For the rest of the film, Swinton is alone with her dog Dash in her luxurious apartment, designed by Almodóvar's longterm production designer Antxón Gómez, who piles the space with plenty of Almodóvar-esque staples: the sculptural bookcases, the gaudy ornaments, the aggressively warm colors that can be seen in the orange bathroom tiles and matching towels. Swinton paces ceaselessly in silence — interrupted only by brief inner monologues that hint at a broken relationship — through this lush apartment in various stunning outfits designed by Sonia Grande, cutting a severe figure against the glamorous backdrop. A stony presence, Swinton prowls around the apartment like a trapped dog, while her actual dog whimpers, looking for someone before finally settling next to a fine suit laid out on the bed. A suit which is torn to shreds when Swinton suddenly takes the axe to it — the shock of destructive behavior waking us out of this luxuriant portrait we had found ourselves in.

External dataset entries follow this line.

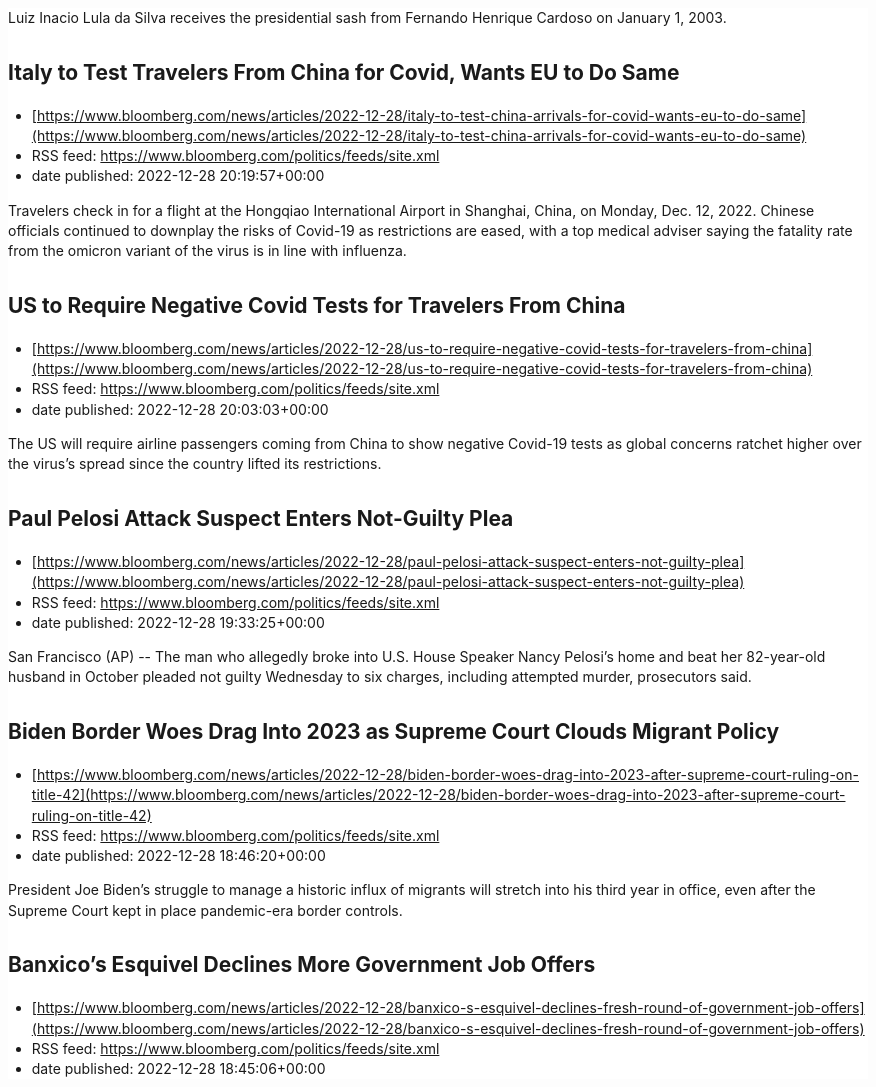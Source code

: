 Luiz Inacio Lula da Silva receives the presidential sash from Fernando Henrique Cardoso on January 1, 2003.

## Italy to Test Travelers From China for Covid, Wants EU to Do Same
 - [https://www.bloomberg.com/news/articles/2022-12-28/italy-to-test-china-arrivals-for-covid-wants-eu-to-do-same](https://www.bloomberg.com/news/articles/2022-12-28/italy-to-test-china-arrivals-for-covid-wants-eu-to-do-same)
 - RSS feed: https://www.bloomberg.com/politics/feeds/site.xml
 - date published: 2022-12-28 20:19:57+00:00

Travelers check in for a flight at the Hongqiao International Airport in Shanghai, China, on Monday, Dec. 12, 2022. Chinese officials continued to downplay the risks of Covid-19 as restrictions are eased, with a top medical adviser saying the fatality rate from the omicron variant of the virus is in line with influenza.

## US to Require Negative Covid Tests for Travelers From China
 - [https://www.bloomberg.com/news/articles/2022-12-28/us-to-require-negative-covid-tests-for-travelers-from-china](https://www.bloomberg.com/news/articles/2022-12-28/us-to-require-negative-covid-tests-for-travelers-from-china)
 - RSS feed: https://www.bloomberg.com/politics/feeds/site.xml
 - date published: 2022-12-28 20:03:03+00:00

The US will require airline passengers coming from China to show negative Covid-19 tests as global concerns ratchet higher over the virus’s spread since the country lifted its restrictions.

## Paul Pelosi Attack Suspect Enters Not-Guilty Plea
 - [https://www.bloomberg.com/news/articles/2022-12-28/paul-pelosi-attack-suspect-enters-not-guilty-plea](https://www.bloomberg.com/news/articles/2022-12-28/paul-pelosi-attack-suspect-enters-not-guilty-plea)
 - RSS feed: https://www.bloomberg.com/politics/feeds/site.xml
 - date published: 2022-12-28 19:33:25+00:00

San Francisco (AP) -- The man who allegedly broke into U.S. House Speaker Nancy Pelosi’s home and beat her 82-year-old husband in October pleaded not guilty Wednesday to six charges, including attempted murder, prosecutors said.

## Biden Border Woes Drag Into 2023 as Supreme Court Clouds Migrant Policy
 - [https://www.bloomberg.com/news/articles/2022-12-28/biden-border-woes-drag-into-2023-after-supreme-court-ruling-on-title-42](https://www.bloomberg.com/news/articles/2022-12-28/biden-border-woes-drag-into-2023-after-supreme-court-ruling-on-title-42)
 - RSS feed: https://www.bloomberg.com/politics/feeds/site.xml
 - date published: 2022-12-28 18:46:20+00:00

President Joe Biden’s struggle to manage a historic influx of migrants will stretch into his third year in office, even after the Supreme Court kept in place pandemic-era border controls.

## Banxico’s Esquivel Declines More Government Job Offers
 - [https://www.bloomberg.com/news/articles/2022-12-28/banxico-s-esquivel-declines-fresh-round-of-government-job-offers](https://www.bloomberg.com/news/articles/2022-12-28/banxico-s-esquivel-declines-fresh-round-of-government-job-offers)
 - RSS feed: https://www.bloomberg.com/politics/feeds/site.xml
 - date published: 2022-12-28 18:45:06+00:00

There's a storm brewing in Swinton's face, which barely conceals an anguish that is unleashed when Swinton is woken from a slumber by a phone call after having downed several pills with a glass of wine. The phone call comes from her former lover, who after four happy but difficult years together, has left her and is calling to arrange for his things to be sent over. But because his voice is never heard, the conversation becomes an arresting monologue through which Swinton goes through the accelerated stages of grief — quickly moving from a cheery facade, to anger, to desperation, the love she still bears for this faceless ex-lover still shining through in her small smiles, her twinkly eyes. The words tumbling out of her lips unbidden turn into poetry in Swinton and Almodóvar's hands — giving artful form to the mess of emotions and despair that Swinton's character is going through. It made me think, for some reason, of a fairy tale about a girl who gives a benevolent fairy a drink of water, and is blessed — or maybe cursed — with jewels tumbling from her mouth whenever she speaks.

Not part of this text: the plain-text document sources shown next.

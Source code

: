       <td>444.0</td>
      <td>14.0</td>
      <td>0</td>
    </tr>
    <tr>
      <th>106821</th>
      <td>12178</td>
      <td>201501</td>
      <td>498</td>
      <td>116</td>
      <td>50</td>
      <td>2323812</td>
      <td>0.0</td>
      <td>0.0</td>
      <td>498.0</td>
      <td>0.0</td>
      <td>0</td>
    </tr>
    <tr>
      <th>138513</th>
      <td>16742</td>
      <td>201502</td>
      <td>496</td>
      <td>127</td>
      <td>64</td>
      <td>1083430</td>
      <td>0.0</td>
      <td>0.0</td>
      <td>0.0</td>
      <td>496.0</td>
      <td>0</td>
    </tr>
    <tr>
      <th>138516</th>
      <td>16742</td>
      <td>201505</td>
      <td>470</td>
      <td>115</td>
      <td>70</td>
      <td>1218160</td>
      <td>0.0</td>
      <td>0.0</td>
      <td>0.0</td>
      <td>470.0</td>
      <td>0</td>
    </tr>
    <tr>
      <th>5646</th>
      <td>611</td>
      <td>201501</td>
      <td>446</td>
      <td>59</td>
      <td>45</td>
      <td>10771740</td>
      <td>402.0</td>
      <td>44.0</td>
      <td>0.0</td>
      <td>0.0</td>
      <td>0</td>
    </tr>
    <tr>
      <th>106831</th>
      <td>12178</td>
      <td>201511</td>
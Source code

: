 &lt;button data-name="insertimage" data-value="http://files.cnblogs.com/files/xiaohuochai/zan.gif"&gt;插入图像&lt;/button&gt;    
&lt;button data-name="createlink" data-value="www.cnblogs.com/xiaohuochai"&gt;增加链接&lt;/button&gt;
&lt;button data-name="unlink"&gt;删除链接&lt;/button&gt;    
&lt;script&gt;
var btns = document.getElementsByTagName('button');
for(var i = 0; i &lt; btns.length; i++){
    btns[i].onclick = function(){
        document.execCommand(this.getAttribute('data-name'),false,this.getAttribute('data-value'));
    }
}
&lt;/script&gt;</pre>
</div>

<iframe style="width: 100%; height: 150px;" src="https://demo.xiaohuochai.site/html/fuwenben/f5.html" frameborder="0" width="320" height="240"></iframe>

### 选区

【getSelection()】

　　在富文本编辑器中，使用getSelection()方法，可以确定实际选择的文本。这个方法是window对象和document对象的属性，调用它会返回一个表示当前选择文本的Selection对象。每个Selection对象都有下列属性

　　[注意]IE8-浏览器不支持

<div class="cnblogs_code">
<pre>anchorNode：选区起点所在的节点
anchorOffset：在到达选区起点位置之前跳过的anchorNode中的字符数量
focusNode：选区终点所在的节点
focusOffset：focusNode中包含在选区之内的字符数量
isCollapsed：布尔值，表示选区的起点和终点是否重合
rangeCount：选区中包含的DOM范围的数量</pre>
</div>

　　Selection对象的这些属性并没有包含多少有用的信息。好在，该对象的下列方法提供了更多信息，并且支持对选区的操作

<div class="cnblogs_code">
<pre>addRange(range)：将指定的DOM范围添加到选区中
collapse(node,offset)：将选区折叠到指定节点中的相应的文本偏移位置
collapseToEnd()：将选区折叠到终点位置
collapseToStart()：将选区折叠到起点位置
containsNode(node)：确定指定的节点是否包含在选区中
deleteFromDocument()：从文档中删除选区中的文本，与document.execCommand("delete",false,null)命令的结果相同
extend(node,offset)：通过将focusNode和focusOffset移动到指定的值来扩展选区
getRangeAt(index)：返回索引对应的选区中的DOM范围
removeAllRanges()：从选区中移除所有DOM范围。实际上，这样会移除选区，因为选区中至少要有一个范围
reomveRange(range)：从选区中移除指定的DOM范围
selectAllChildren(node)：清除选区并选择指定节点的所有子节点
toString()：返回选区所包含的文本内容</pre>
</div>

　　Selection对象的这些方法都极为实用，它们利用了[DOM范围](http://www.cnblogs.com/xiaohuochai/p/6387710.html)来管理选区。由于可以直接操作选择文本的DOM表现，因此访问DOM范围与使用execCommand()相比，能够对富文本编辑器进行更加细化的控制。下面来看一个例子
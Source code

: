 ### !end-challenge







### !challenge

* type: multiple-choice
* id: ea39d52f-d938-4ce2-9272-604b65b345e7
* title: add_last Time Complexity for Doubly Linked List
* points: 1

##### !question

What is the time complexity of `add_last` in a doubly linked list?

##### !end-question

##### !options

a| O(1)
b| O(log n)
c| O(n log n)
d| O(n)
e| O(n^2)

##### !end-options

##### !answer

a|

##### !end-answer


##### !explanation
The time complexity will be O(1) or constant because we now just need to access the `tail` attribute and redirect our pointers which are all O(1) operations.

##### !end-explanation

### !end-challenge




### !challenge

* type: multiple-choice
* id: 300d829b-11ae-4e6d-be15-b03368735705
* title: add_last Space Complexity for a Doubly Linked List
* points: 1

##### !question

The team-up between Almodóvar and Swinton is miraculous to behold — in direct contrast to the earthy contrast of his favorite muse Penelope Cruz, but befitting the director's mature mode of filmmaking that he's shown in his Oscar-nominated masterwork Pain & Glory. Swinton is by nature a little ethereal and distant, but she quickly takes to Almodóvar's brand of self-aware melodrama.

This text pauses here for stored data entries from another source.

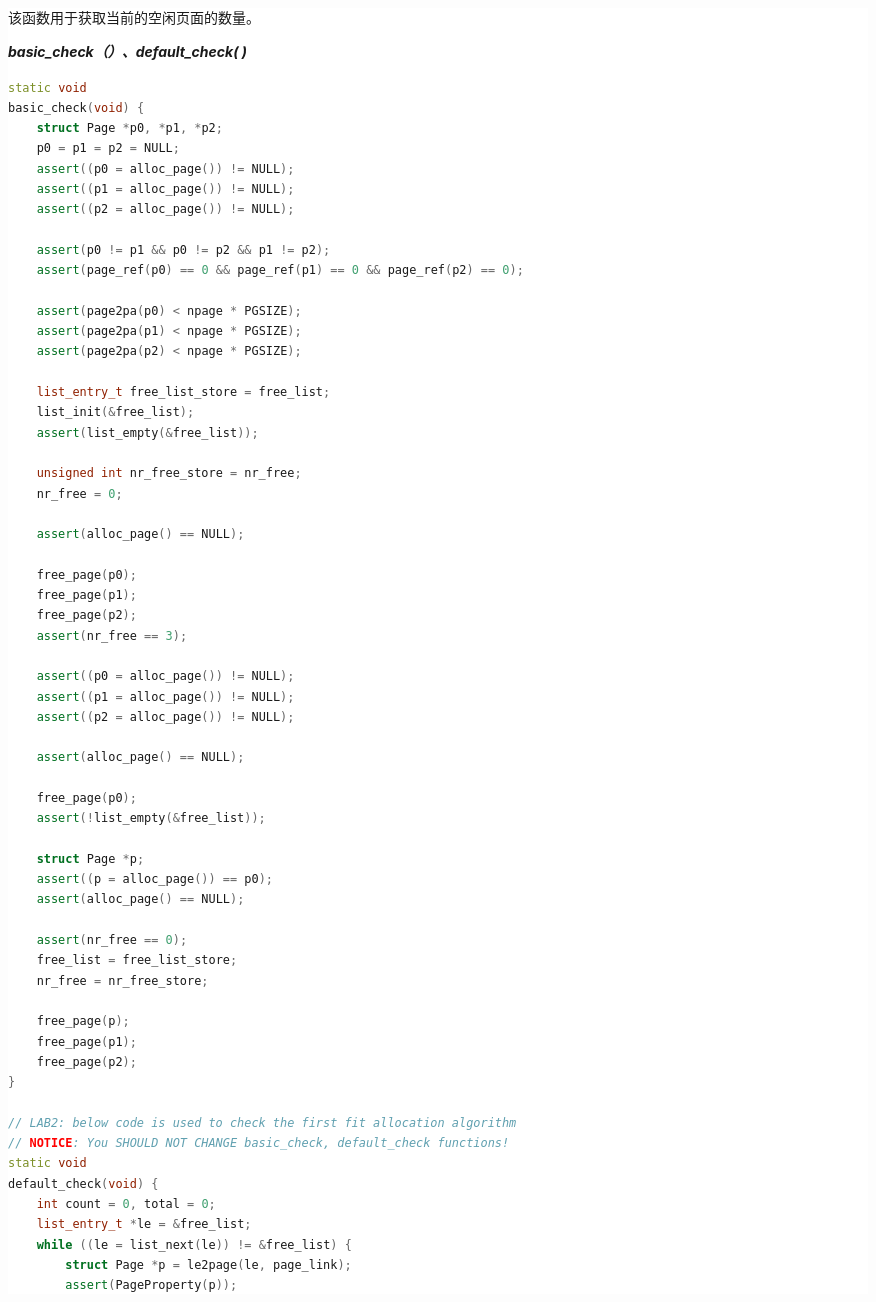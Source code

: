 该函数用于获取当前的空闲页面的数量。

***basic_check（）、default_check( )***

```c++
static void
basic_check(void) {
    struct Page *p0, *p1, *p2;
    p0 = p1 = p2 = NULL;
    assert((p0 = alloc_page()) != NULL);
    assert((p1 = alloc_page()) != NULL);
    assert((p2 = alloc_page()) != NULL);

    assert(p0 != p1 && p0 != p2 && p1 != p2);
    assert(page_ref(p0) == 0 && page_ref(p1) == 0 && page_ref(p2) == 0);

    assert(page2pa(p0) < npage * PGSIZE);
    assert(page2pa(p1) < npage * PGSIZE);
    assert(page2pa(p2) < npage * PGSIZE);

    list_entry_t free_list_store = free_list;
    list_init(&free_list);
    assert(list_empty(&free_list));

    unsigned int nr_free_store = nr_free;
    nr_free = 0;

    assert(alloc_page() == NULL);

    free_page(p0);
    free_page(p1);
    free_page(p2);
    assert(nr_free == 3);

    assert((p0 = alloc_page()) != NULL);
    assert((p1 = alloc_page()) != NULL);
    assert((p2 = alloc_page()) != NULL);

    assert(alloc_page() == NULL);

    free_page(p0);
    assert(!list_empty(&free_list));

    struct Page *p;
    assert((p = alloc_page()) == p0);
    assert(alloc_page() == NULL);

    assert(nr_free == 0);
    free_list = free_list_store;
    nr_free = nr_free_store;

    free_page(p);
    free_page(p1);
    free_page(p2);
}

// LAB2: below code is used to check the first fit allocation algorithm
// NOTICE: You SHOULD NOT CHANGE basic_check, default_check functions!
static void
default_check(void) {
    int count = 0, total = 0;
    list_entry_t *le = &free_list;
    while ((le = list_next(le)) != &free_list) {
        struct Page *p = le2page(le, page_link);
        assert(PageProperty(p));
```
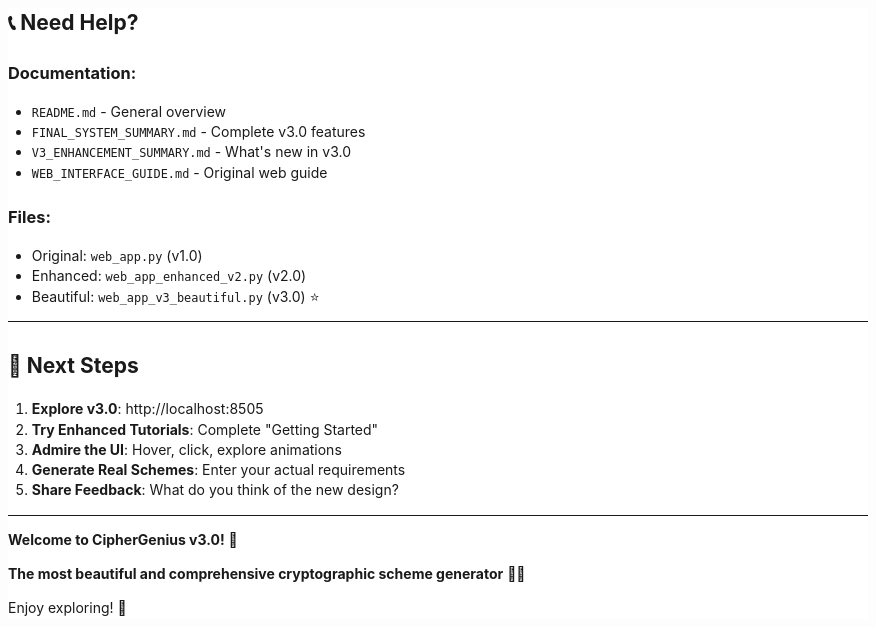 ## 📞 Need Help?

### Documentation:
- `README.md` - General overview
- `FINAL_SYSTEM_SUMMARY.md` - Complete v3.0 features
- `V3_ENHANCEMENT_SUMMARY.md` - What's new in v3.0
- `WEB_INTERFACE_GUIDE.md` - Original web guide

### Files:
- Original: `web_app.py` (v1.0)
- Enhanced: `web_app_enhanced_v2.py` (v2.0)
- Beautiful: `web_app_v3_beautiful.py` (v3.0) ⭐

---

## 🚀 Next Steps

1. **Explore v3.0**: http://localhost:8505
2. **Try Enhanced Tutorials**: Complete "Getting Started"
3. **Admire the UI**: Hover, click, explore animations
4. **Generate Real Schemes**: Enter your actual requirements
5. **Share Feedback**: What do you think of the new design?

---

**Welcome to CipherGenius v3.0!** 🎊

**The most beautiful and comprehensive cryptographic scheme generator** 🔐✨

Enjoy exploring! 🚀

"Clients love my pallor," Swinton says at one point with a self-deprecating smirk. "That mixture of madness and melancholy."

If The Human Voice seems more subdued than Almodóvar's usual camp madness, it's because the farce is on a subtler, but grander, scale. Swinton's glamorous apartment is built inside a giant studio soundstage, which Almodóvar regularly calls attention to, swinging the camera above Swinton's head to show the lack of ceilings, or setting the camera down behind Swinton as she peers out of her balcony at the grey industrial walls. Often Swinton will wander off the set into the bare industrial wasteland, sitting on a spare chair while looking at the richly decorated apartment. She's living in a doll house, putting her grief on display in the kind of melodramatic performance befitting an Almodóvar film. Is it for her? For us? Who can say? But it's a tremendously clever and meta way to use the short film's filming restrictions — The Human Voice was made during the coronavirus pandemic, under socially distanced precautions. It's an all-too fitting (but all-too short) film to be made during and about isolation, and how we, like Swinton, all want an audience.